Records excerpted from a collection:

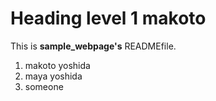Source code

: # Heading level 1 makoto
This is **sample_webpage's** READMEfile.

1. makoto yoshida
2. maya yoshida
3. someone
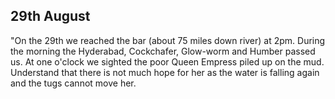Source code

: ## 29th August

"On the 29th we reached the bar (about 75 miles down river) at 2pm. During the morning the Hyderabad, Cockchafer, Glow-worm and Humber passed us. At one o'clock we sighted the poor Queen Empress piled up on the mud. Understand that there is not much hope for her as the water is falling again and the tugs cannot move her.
* * *
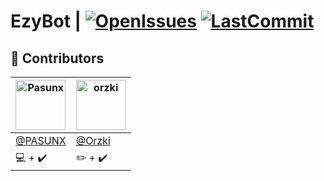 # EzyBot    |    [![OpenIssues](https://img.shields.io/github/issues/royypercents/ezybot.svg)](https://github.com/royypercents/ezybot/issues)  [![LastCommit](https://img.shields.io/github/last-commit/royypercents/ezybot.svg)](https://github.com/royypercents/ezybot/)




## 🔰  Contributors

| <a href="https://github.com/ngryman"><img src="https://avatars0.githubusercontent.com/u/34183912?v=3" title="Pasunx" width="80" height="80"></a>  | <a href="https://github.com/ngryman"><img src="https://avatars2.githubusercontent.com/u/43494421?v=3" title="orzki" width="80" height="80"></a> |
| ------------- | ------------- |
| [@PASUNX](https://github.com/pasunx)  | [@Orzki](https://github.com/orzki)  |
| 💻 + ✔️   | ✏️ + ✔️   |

**Your task**
Examine the records and pull out every line where the string "makoto" occurs.

**Output for this exercise**
: # Heading level 1 makoto
1. makoto yoshida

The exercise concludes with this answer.